▶ Aim of the task
In how many lines of the records below does the word "denoted" appear? Answer with the number alone.

▶ Recorded information
◆ ◆ ◆

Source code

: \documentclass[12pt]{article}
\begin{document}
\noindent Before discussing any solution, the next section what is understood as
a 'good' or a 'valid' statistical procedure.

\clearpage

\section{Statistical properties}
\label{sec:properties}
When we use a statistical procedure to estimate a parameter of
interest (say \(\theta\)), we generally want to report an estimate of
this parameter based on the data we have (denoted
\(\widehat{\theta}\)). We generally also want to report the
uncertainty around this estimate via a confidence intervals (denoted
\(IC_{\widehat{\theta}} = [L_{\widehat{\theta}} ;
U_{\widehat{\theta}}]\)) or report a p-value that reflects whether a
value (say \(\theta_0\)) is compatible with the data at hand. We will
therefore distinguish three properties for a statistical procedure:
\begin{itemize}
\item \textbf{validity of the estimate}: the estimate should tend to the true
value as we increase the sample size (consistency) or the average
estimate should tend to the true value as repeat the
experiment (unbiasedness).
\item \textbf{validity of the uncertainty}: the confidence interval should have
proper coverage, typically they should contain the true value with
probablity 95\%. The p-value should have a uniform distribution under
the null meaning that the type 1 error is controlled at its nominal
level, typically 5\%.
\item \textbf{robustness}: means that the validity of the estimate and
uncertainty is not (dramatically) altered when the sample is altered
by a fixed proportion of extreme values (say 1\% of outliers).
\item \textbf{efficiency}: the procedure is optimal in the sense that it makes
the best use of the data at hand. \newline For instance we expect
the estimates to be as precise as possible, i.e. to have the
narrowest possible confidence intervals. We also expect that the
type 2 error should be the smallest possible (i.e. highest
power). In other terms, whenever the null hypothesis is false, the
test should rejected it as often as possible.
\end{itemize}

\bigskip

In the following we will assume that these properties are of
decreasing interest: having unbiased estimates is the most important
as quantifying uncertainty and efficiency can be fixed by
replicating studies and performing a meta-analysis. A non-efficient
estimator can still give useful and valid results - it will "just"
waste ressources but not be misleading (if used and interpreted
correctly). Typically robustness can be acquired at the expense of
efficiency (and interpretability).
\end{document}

◆ ◆ ◆

▶ Solution
2